--- RECORD EXTRACTS ---

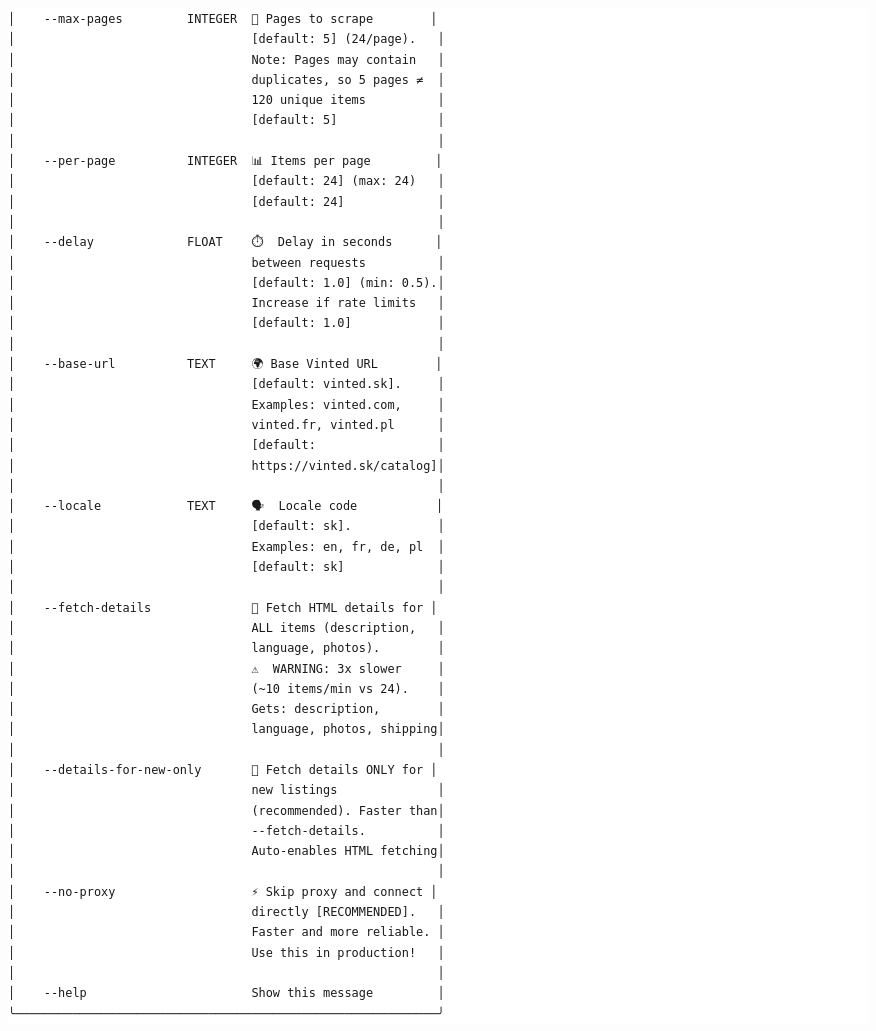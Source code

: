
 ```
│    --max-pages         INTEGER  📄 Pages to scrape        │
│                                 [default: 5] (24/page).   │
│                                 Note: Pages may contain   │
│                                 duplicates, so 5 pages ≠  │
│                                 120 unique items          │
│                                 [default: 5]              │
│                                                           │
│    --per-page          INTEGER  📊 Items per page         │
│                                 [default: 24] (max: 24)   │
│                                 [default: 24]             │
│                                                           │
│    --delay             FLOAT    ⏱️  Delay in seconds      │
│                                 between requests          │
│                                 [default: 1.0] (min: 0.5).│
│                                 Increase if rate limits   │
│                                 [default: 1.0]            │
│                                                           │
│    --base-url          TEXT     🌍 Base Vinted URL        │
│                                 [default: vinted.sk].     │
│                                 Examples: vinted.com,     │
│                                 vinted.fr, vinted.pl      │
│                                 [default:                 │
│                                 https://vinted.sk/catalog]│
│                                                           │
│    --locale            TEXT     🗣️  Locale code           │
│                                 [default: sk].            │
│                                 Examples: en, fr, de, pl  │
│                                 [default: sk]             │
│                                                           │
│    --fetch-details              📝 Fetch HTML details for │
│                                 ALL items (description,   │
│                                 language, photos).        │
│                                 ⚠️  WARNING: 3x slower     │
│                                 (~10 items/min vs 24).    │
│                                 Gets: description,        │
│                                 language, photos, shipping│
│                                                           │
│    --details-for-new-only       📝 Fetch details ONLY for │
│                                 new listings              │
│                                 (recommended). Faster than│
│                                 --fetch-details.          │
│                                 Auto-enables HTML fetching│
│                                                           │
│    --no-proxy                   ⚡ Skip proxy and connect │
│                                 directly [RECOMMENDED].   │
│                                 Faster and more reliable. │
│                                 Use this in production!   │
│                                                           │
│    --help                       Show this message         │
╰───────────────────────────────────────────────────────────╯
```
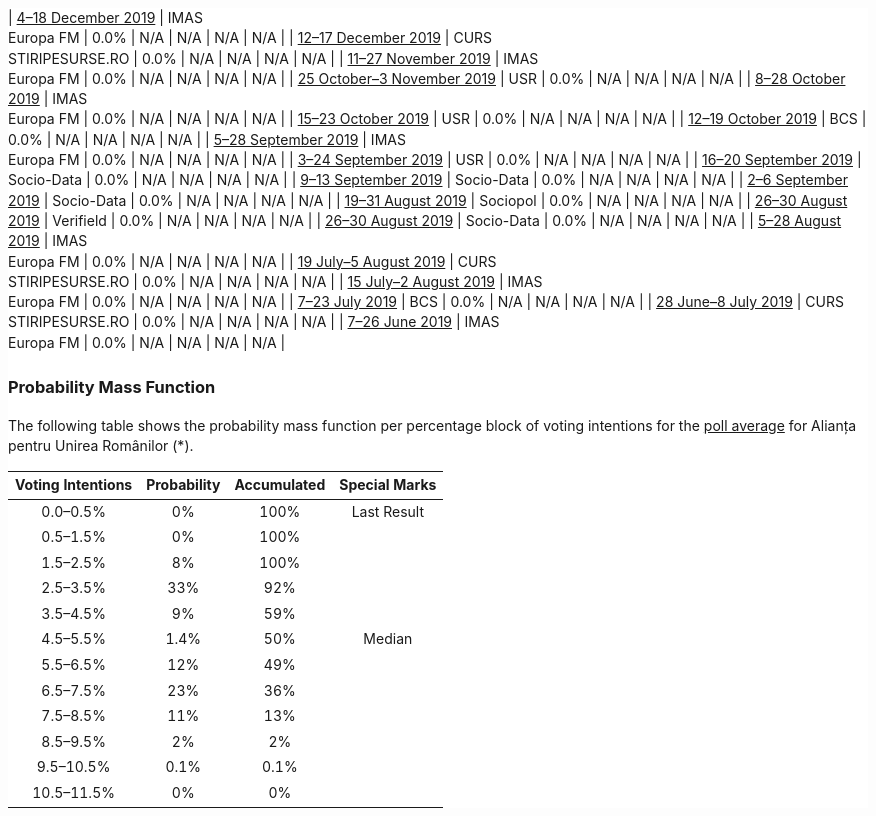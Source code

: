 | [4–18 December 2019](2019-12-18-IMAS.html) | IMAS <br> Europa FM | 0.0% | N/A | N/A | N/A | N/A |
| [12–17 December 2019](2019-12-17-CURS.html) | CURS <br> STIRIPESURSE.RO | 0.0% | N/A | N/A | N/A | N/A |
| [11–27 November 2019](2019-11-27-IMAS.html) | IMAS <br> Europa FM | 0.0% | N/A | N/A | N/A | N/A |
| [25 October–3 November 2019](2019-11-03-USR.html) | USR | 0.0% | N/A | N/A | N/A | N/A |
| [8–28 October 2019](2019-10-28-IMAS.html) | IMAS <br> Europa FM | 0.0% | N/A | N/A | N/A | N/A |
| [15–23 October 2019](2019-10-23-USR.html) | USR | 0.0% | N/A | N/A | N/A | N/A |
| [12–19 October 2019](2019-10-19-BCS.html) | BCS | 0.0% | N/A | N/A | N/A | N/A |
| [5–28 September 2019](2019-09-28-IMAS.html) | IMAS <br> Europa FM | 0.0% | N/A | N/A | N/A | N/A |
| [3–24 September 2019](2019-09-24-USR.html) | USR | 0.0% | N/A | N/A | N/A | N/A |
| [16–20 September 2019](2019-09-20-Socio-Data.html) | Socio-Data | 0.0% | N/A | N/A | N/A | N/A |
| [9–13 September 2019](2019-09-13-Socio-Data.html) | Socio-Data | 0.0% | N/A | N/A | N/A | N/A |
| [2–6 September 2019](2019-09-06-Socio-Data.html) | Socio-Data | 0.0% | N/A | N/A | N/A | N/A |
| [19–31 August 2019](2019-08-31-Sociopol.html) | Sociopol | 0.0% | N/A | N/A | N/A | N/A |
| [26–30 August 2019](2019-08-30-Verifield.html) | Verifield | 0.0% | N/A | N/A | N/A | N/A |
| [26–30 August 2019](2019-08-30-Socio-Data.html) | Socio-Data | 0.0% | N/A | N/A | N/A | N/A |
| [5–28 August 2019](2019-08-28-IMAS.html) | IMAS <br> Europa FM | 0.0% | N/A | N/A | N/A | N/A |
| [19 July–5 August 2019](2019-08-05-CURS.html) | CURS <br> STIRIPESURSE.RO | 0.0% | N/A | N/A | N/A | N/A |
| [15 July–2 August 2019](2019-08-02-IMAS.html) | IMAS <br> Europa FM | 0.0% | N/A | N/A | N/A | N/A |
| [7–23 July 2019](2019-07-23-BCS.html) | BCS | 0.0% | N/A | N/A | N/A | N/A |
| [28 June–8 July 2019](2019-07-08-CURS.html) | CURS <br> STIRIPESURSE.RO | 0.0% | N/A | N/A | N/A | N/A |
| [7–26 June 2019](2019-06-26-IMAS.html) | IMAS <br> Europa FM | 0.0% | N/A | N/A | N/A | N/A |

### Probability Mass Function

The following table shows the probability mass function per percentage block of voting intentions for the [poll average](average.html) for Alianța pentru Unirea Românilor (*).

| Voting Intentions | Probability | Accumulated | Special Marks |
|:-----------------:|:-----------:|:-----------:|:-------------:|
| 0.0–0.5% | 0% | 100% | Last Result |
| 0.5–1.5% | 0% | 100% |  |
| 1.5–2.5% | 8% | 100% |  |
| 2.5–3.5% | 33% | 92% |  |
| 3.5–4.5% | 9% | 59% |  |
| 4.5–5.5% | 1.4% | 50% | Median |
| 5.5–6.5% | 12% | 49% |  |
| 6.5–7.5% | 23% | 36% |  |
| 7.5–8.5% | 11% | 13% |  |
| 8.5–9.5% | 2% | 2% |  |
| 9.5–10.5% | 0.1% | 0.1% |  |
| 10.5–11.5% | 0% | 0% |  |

---
--- RECORD EXTRACTS ---

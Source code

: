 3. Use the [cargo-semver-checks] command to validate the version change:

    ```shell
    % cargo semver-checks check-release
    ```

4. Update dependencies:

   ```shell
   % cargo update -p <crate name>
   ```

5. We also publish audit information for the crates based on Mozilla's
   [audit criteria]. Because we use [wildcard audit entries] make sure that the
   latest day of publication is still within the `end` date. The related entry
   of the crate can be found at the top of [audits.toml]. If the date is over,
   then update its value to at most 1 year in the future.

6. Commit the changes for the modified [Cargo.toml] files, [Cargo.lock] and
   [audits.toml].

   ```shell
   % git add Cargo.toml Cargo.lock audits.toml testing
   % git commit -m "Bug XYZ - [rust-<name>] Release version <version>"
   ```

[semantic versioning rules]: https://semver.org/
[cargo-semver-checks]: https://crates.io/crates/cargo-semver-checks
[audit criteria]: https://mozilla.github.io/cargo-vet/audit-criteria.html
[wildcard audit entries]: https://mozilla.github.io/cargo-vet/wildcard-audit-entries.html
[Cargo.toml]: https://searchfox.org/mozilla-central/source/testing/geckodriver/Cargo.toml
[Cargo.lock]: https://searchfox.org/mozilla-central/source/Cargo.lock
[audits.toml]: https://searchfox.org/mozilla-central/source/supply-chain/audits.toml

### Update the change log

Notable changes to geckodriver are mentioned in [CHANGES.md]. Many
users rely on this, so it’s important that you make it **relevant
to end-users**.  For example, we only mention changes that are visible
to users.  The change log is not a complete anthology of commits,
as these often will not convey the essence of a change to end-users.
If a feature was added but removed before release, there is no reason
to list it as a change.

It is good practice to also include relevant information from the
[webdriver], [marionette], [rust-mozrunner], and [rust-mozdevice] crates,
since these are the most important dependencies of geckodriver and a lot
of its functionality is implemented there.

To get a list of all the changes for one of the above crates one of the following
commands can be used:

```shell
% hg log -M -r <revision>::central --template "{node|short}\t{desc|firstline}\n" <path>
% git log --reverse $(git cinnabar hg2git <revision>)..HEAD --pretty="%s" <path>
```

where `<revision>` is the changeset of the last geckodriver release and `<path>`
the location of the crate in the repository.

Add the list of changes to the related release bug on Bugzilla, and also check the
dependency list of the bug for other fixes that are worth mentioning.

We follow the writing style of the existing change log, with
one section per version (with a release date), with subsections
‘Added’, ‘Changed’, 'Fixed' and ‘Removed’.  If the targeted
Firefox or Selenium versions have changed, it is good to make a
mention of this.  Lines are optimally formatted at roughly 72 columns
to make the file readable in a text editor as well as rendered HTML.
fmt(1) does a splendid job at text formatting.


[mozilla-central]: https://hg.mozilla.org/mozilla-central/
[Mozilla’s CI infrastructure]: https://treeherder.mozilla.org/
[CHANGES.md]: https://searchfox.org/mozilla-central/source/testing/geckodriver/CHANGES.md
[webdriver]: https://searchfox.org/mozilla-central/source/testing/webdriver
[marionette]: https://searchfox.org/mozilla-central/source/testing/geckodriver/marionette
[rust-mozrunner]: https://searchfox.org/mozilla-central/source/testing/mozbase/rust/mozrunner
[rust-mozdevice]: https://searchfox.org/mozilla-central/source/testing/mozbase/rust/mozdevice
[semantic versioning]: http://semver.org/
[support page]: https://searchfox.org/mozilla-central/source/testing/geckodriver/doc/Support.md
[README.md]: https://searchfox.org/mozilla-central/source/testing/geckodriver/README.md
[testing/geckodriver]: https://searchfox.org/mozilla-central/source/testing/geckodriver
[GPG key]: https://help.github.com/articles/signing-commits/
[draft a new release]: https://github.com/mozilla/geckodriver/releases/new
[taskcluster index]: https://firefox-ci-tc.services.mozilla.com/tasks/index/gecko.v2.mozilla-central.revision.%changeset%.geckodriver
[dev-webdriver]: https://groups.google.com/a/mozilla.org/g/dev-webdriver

---

--- PROMPT ---
Your task is to copy each line of the entries that includes the word "semver".

--- RESPONSE AREA ---
: 3. Use the [cargo-semver-checks] command to validate the version change:
    % cargo semver-checks check-release
[semantic versioning rules]: https://semver.org/
[cargo-semver-checks]: https://crates.io/crates/cargo-semver-checks
[semantic versioning]: http://semver.org/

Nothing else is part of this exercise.